→ Exercise: Using the listing below, print exactly everything from the line with "We first show that $\ell^p \subseteq \ell^q$." down to the line with "2-5 & 3 & 0\\0", both included, and nothing more.

══ Dataset excerpts

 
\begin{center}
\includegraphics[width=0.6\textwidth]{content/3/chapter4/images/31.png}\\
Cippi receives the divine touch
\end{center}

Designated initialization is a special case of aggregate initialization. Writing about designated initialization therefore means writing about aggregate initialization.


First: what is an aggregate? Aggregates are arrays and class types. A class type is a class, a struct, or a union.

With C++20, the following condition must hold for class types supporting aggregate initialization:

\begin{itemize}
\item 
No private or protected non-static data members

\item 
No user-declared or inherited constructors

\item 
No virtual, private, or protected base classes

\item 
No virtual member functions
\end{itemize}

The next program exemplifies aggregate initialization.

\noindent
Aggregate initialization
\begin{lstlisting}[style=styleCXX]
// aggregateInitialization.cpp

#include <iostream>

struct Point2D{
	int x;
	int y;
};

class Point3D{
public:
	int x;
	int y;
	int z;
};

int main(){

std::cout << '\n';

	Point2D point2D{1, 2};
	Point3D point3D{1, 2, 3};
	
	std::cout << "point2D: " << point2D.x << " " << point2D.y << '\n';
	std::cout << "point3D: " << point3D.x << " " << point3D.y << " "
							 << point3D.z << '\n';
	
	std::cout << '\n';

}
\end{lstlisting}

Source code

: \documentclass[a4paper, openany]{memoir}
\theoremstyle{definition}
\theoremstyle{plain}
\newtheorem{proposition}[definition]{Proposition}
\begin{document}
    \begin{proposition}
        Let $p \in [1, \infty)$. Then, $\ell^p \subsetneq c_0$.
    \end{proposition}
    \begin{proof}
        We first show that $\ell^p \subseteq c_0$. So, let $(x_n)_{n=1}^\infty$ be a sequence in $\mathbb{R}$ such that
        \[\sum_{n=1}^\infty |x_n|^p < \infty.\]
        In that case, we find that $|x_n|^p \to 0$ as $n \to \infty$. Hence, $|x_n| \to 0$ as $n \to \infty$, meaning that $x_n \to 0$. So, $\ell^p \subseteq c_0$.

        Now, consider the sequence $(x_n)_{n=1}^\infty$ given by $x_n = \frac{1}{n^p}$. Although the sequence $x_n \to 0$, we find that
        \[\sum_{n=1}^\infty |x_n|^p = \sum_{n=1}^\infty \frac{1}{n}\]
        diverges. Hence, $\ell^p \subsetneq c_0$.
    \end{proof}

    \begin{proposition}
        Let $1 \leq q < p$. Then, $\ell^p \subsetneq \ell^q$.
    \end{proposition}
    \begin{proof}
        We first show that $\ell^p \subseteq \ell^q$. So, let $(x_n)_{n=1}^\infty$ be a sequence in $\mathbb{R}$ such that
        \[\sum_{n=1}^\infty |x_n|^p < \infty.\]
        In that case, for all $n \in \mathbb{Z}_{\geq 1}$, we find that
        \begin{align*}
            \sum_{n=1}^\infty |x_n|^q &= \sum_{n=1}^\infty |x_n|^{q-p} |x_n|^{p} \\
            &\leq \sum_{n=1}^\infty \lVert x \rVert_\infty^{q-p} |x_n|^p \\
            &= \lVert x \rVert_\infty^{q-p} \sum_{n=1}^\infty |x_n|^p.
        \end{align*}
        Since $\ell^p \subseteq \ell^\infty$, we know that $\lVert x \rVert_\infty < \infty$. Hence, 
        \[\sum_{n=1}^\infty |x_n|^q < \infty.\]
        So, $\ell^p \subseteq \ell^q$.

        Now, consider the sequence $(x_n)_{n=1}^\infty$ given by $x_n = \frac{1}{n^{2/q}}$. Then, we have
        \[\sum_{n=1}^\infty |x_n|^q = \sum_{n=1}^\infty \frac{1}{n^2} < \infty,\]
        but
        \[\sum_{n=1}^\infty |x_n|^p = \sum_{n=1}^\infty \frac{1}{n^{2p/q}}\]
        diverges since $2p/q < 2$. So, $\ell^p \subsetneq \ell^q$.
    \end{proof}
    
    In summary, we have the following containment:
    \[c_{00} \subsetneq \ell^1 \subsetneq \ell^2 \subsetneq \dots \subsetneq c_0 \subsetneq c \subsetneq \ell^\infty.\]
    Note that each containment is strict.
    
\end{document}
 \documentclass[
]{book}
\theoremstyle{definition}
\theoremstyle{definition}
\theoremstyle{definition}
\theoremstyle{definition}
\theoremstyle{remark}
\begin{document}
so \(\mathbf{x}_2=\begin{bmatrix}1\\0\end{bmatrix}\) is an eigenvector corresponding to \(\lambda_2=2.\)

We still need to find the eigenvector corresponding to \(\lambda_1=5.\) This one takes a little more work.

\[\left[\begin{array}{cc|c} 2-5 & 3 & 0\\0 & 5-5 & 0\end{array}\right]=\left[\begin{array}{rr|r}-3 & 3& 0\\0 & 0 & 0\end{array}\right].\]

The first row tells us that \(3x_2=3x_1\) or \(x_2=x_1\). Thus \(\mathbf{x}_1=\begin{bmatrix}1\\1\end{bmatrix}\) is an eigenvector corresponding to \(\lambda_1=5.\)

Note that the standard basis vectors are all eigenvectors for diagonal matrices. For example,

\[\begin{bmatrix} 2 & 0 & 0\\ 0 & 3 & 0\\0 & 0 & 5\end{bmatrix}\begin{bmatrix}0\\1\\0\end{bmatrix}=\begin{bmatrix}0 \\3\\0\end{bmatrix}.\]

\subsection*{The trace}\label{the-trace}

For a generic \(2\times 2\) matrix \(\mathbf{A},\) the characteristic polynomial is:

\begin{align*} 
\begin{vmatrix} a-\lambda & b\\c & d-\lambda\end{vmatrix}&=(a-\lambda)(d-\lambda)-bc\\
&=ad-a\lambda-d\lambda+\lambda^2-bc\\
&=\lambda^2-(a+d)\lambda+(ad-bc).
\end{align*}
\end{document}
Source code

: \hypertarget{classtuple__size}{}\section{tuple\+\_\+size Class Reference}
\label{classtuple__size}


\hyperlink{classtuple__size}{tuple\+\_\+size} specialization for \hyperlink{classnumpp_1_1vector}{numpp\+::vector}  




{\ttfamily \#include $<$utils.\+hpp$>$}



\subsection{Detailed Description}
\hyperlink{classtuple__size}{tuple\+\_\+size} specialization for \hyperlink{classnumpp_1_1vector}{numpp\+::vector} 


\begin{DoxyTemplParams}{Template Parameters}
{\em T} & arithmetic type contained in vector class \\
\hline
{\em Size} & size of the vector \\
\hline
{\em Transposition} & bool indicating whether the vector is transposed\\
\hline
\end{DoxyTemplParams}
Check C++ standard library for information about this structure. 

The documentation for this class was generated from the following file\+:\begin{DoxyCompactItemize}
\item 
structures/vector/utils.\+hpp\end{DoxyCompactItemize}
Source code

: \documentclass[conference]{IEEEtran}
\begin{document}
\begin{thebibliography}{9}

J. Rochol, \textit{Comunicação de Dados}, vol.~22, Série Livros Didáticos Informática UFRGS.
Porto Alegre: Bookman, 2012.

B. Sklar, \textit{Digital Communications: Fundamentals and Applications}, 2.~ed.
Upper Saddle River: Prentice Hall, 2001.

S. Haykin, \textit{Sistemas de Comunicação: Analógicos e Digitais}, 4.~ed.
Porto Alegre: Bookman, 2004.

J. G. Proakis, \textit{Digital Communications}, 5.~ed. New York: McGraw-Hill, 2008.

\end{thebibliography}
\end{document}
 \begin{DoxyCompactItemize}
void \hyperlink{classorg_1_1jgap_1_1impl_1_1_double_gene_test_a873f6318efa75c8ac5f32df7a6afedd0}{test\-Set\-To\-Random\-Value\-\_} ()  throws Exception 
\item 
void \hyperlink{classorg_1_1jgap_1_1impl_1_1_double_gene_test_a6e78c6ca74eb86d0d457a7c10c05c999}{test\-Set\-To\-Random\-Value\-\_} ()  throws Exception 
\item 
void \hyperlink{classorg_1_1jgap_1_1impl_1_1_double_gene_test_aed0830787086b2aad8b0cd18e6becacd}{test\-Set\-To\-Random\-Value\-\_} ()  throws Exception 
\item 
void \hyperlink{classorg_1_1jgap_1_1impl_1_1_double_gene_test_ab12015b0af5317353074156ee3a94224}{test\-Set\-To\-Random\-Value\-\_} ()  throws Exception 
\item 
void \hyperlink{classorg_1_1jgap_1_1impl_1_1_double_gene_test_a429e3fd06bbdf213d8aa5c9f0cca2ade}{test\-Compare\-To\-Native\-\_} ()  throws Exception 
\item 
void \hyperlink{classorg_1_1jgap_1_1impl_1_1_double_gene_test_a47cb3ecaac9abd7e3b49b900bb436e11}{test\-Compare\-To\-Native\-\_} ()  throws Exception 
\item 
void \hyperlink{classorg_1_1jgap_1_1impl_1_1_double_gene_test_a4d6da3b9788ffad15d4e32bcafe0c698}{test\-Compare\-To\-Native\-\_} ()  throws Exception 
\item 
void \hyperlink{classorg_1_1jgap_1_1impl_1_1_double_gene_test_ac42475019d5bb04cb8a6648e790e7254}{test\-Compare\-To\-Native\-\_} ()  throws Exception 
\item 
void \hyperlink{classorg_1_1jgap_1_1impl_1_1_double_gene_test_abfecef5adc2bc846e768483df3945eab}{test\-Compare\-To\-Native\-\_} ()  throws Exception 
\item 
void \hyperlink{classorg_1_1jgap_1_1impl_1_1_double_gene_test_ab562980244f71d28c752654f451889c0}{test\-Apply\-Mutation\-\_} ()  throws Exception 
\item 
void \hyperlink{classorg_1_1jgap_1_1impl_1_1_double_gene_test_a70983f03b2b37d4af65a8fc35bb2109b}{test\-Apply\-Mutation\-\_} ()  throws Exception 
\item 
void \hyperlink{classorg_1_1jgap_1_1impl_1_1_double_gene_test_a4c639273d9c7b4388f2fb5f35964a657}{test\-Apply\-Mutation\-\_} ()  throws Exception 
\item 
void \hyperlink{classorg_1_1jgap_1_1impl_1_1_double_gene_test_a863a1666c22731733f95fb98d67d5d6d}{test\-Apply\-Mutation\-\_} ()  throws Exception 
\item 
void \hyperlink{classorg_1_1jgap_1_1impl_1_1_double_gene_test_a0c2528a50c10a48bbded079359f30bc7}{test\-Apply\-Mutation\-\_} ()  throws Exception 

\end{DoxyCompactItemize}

════

→ Answer to this task:
        We first show that $\ell^p \subseteq \ell^q$. So, let $(x_n)_{n=1}^\infty$ be a sequence in $\mathbb{R}$ such that
        \[\sum_{n=1}^\infty |x_n|^p < \infty.\]
        In that case, for all $n \in \mathbb{Z}_{\geq 1}$, we find that
        \begin{align*}
            \sum_{n=1}^\infty |x_n|^q &= \sum_{n=1}^\infty |x_n|^{q-p} |x_n|^{p} \\
            &\leq \sum_{n=1}^\infty \lVert x \rVert_\infty^{q-p} |x_n|^p \\
            &= \lVert x \rVert_\infty^{q-p} \sum_{n=1}^\infty |x_n|^p.
        \end{align*}
        Since $\ell^p \subseteq \ell^\infty$, we know that $\lVert x \rVert_\infty < \infty$. Hence, 
        \[\sum_{n=1}^\infty |x_n|^q < \infty.\]
        So, $\ell^p \subseteq \ell^q$.

        Now, consider the sequence $(x_n)_{n=1}^\infty$ given by $x_n = \frac{1}{n^{2/q}}$. Then, we have
        \[\sum_{n=1}^\infty |x_n|^q = \sum_{n=1}^\infty \frac{1}{n^2} < \infty,\]
        but
        \[\sum_{n=1}^\infty |x_n|^p = \sum_{n=1}^\infty \frac{1}{n^{2p/q}}\]
        diverges since $2p/q < 2$. So, $\ell^p \subsetneq \ell^q$.
    \end{proof}
    
    In summary, we have the following containment:
    \[c_{00} \subsetneq \ell^1 \subsetneq \ell^2 \subsetneq \dots \subsetneq c_0 \subsetneq c \subsetneq \ell^\infty.\]
    Note that each containment is strict.
    
\end{document}
 \documentclass[
]{book}
\theoremstyle{definition}
\theoremstyle{definition}
\theoremstyle{definition}
\theoremstyle{definition}
\theoremstyle{remark}
\begin{document}
so \(\mathbf{x}_2=\begin{bmatrix}1\\0\end{bmatrix}\) is an eigenvector corresponding to \(\lambda_2=2.\)

We still need to find the eigenvector corresponding to \(\lambda_1=5.\) This one takes a little more work.

\[\left[\begin{array}{cc|c} 2-5 & 3 & 0\\0 & 5-5 & 0\end{array}\right]=\left[\begin{array}{rr|r}-3 & 3& 0\\0 & 0 & 0\end{array}\right].\]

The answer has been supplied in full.